American Trilogy couldn’t handle fences and completely lost his way. He is far happier over flights, is now very much back on song and again I’m expecting a decent effort on his part.
I’m on Doeslessthanme in a handicap chase and he has won his last two, following a series of second placings.
He’s clearly in good order and should go nicely, but the suspicion surely is that the handicapper has now got his measure!
I end on No Loose Change in yet another handicap chase. I managed to win on him last time at Newbury by the guts of a furlong, 29 lengths to be precise.
I suppose it is hard enough to work out now how he fits into the scheme of things, having gone up by 16lbs.
What I do know is that an extra 16lbs wouldn’t have stopped him at Newbury, so we are not without hope.
I was in Willie Mullins’ on Thursday morning and all the big guns, and others, are now working nicely towards Punchestown.

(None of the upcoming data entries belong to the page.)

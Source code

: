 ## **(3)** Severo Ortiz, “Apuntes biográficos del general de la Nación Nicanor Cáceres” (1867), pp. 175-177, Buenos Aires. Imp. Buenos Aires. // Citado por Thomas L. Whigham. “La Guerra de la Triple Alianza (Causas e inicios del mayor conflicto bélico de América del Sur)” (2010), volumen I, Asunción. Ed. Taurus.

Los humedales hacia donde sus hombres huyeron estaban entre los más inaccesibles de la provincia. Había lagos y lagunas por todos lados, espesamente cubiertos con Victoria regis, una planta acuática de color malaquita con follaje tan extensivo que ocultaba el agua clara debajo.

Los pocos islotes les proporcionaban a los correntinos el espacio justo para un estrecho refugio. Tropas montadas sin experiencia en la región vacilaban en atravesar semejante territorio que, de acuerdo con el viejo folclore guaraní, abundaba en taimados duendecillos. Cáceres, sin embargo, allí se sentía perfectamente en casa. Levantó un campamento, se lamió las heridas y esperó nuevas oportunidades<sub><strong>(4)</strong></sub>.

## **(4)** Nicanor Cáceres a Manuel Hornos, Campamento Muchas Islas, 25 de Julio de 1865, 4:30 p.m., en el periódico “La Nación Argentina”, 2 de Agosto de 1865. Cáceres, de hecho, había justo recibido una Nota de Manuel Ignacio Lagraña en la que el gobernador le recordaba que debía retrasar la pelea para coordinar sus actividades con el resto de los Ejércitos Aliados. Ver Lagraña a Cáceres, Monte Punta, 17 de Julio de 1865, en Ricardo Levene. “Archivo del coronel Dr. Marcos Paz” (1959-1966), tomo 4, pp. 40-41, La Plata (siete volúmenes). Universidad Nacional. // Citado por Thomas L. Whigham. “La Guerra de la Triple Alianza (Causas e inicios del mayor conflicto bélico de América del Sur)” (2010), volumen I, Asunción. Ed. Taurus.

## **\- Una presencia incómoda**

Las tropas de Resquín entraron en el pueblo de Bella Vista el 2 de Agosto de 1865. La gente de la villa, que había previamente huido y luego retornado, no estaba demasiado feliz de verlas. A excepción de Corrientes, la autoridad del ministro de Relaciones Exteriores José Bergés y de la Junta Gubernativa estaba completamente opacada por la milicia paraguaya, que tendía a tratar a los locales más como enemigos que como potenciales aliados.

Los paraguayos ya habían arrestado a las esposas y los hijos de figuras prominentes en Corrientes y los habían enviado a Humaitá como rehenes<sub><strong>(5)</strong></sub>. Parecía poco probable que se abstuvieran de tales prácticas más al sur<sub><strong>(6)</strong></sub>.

I’m going to have a fair few high-profile rides, but will be with you here all next week, so we will deal with them as they arise.
Obviously, I’m more than glad to be back in harness, having had a heavy fall off Zarkandar at Aintree seven days ago.
It was soul-destroying coming so close to the National and I tried to persuade myself that I was capable of riding in the great race.
But the doctor is the best judge of all and was having none of it. It goes without saying that he was totally right.
I could have ridden three horses in the National, the eventual winner, Neptune Collonges, the third, Seabass, while the one I would have partnered, On His Own, went at Becher’s second time round.
I was delighted for all at Ditcheat that Netpune Collonges scored and thrilled for my father and sister, Katie, with Seabass.
Indeed, I thought two out Katie was going to make history and become the first lady rider to win the National.
When all is said and done, however, I still believe there is more than a possibility I got it right with On His Own, because he was cantering when departing.
Ah well, there’s always next year.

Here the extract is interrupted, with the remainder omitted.